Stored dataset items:
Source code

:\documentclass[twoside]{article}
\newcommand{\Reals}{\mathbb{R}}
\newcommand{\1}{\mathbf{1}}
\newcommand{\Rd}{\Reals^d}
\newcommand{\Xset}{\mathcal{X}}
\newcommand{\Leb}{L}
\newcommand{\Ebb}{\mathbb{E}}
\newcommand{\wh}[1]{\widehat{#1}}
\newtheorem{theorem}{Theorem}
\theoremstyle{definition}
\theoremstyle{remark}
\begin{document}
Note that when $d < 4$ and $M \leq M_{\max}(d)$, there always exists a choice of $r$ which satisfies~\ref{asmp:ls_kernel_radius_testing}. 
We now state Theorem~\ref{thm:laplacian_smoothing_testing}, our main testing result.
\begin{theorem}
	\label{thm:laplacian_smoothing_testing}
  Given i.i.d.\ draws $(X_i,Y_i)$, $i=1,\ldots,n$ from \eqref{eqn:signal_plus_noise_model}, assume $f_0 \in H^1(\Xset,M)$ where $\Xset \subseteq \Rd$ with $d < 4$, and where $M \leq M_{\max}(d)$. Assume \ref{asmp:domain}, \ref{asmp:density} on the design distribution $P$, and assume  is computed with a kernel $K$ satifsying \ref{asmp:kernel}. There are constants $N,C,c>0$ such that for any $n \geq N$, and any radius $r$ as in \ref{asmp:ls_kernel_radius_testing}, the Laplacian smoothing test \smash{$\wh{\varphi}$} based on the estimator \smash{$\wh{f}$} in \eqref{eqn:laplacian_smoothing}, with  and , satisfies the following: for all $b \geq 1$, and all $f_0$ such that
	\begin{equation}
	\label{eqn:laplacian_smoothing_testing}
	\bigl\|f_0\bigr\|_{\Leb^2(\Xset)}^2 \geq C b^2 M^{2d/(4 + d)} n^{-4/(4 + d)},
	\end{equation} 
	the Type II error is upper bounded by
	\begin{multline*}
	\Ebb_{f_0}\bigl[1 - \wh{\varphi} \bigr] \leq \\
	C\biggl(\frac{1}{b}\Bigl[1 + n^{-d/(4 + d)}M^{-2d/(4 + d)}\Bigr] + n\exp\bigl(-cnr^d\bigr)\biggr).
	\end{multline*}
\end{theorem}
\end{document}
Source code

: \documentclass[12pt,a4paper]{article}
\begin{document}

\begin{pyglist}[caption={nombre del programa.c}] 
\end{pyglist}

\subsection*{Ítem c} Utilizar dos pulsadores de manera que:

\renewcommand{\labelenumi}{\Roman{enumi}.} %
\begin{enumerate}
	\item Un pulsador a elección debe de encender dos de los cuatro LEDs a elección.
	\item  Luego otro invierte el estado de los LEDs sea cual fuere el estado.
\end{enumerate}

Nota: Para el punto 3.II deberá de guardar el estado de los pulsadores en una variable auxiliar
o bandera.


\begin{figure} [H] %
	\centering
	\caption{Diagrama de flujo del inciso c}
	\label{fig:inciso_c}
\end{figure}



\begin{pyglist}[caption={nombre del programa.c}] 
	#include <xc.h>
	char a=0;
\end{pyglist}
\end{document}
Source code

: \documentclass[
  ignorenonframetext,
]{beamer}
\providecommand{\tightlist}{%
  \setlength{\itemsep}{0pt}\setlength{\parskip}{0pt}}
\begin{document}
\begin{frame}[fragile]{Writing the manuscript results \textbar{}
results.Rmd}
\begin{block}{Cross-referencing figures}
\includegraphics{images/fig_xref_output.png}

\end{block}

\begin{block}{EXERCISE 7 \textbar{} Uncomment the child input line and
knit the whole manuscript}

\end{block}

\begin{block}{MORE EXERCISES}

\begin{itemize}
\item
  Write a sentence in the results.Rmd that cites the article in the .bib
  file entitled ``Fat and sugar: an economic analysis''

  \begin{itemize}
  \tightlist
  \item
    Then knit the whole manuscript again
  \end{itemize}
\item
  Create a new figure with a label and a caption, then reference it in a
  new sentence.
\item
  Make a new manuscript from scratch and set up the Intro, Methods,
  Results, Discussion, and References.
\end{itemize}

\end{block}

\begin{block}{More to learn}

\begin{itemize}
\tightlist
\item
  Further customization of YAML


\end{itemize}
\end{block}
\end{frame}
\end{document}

* _What to do_
Set the records above down again. Match them exactly.

* _Output for this exercise_
Source code

:\documentclass[twoside]{article}
\newcommand{\Reals}{\mathbb{R}}
\newcommand{\1}{\mathbf{1}}
\newcommand{\Rd}{\Reals^d}
\newcommand{\Xset}{\mathcal{X}}
\newcommand{\Leb}{L}
\newcommand{\Ebb}{\mathbb{E}}
\newcommand{\wh}[1]{\widehat{#1}}
\newtheorem{theorem}{Theorem}
\theoremstyle{definition}
\theoremstyle{remark}
\begin{document}
Note that when $d < 4$ and $M \leq M_{\max}(d)$, there always exists a choice of $r$ which satisfies~\ref{asmp:ls_kernel_radius_testing}. 
We now state Theorem~\ref{thm:laplacian_smoothing_testing}, our main testing result.
\begin{theorem}
	\label{thm:laplacian_smoothing_testing}
  Given i.i.d.\ draws $(X_i,Y_i)$, $i=1,\ldots,n$ from \eqref{eqn:signal_plus_noise_model}, assume $f_0 \in H^1(\Xset,M)$ where $\Xset \subseteq \Rd$ with $d < 4$, and where $M \leq M_{\max}(d)$. Assume \ref{asmp:domain}, \ref{asmp:density} on the design distribution $P$, and assume  is computed with a kernel $K$ satifsying \ref{asmp:kernel}. There are constants $N,C,c>0$ such that for any $n \geq N$, and any radius $r$ as in \ref{asmp:ls_kernel_radius_testing}, the Laplacian smoothing test \smash{$\wh{\varphi}$} based on the estimator \smash{$\wh{f}$} in \eqref{eqn:laplacian_smoothing}, with  and , satisfies the following: for all $b \geq 1$, and all $f_0$ such that
	\begin{equation}
	\label{eqn:laplacian_smoothing_testing}
	\bigl\|f_0\bigr\|_{\Leb^2(\Xset)}^2 \geq C b^2 M^{2d/(4 + d)} n^{-4/(4 + d)},
	\end{equation} 
	the Type II error is upper bounded by
	\begin{multline*}
	\Ebb_{f_0}\bigl[1 - \wh{\varphi} \bigr] \leq \\
	C\biggl(\frac{1}{b}\Bigl[1 + n^{-d/(4 + d)}M^{-2d/(4 + d)}\Bigr] + n\exp\bigl(-cnr^d\bigr)\biggr).
	\end{multline*}
\end{theorem}
\end{document}
Source code

: \documentclass[12pt,a4paper]{article}
\begin{document}

\begin{pyglist}[caption={nombre del programa.c}] 
\end{pyglist}

\subsection*{Ítem c} Utilizar dos pulsadores de manera que:

\renewcommand{\labelenumi}{\Roman{enumi}.} %
\begin{enumerate}
	\item Un pulsador a elección debe de encender dos de los cuatro LEDs a elección.
	\item  Luego otro invierte el estado de los LEDs sea cual fuere el estado.
\end{enumerate}

Nota: Para el punto 3.II deberá de guardar el estado de los pulsadores en una variable auxiliar
o bandera.


\begin{figure} [H] %
	\centering
	\caption{Diagrama de flujo del inciso c}
	\label{fig:inciso_c}
\end{figure}



\begin{pyglist}[caption={nombre del programa.c}] 
	#include <xc.h>
	char a=0;
\end{pyglist}
\end{document}
Source code

: \documentclass[
  ignorenonframetext,
]{beamer}
\providecommand{\tightlist}{%
  \setlength{\itemsep}{0pt}\setlength{\parskip}{0pt}}
\begin{document}
\begin{frame}[fragile]{Writing the manuscript results \textbar{}
results.Rmd}
\begin{block}{Cross-referencing figures}
\includegraphics{images/fig_xref_output.png}

\end{block}

\begin{block}{EXERCISE 7 \textbar{} Uncomment the child input line and
knit the whole manuscript}

\end{block}

\begin{block}{MORE EXERCISES}

\begin{itemize}
\item
  Write a sentence in the results.Rmd that cites the article in the .bib
  file entitled ``Fat and sugar: an economic analysis''

  \begin{itemize}
  \tightlist
  \item
    Then knit the whole manuscript again
  \end{itemize}
\item
  Create a new figure with a label and a caption, then reference it in a
  new sentence.
\item
  Make a new manuscript from scratch and set up the Intro, Methods,
  Results, Discussion, and References.
\end{itemize}

\end{block}

\begin{block}{More to learn}

\begin{itemize}
\tightlist
\item
  Further customization of YAML


\end{itemize}
\end{block}
\end{frame}
\end{document}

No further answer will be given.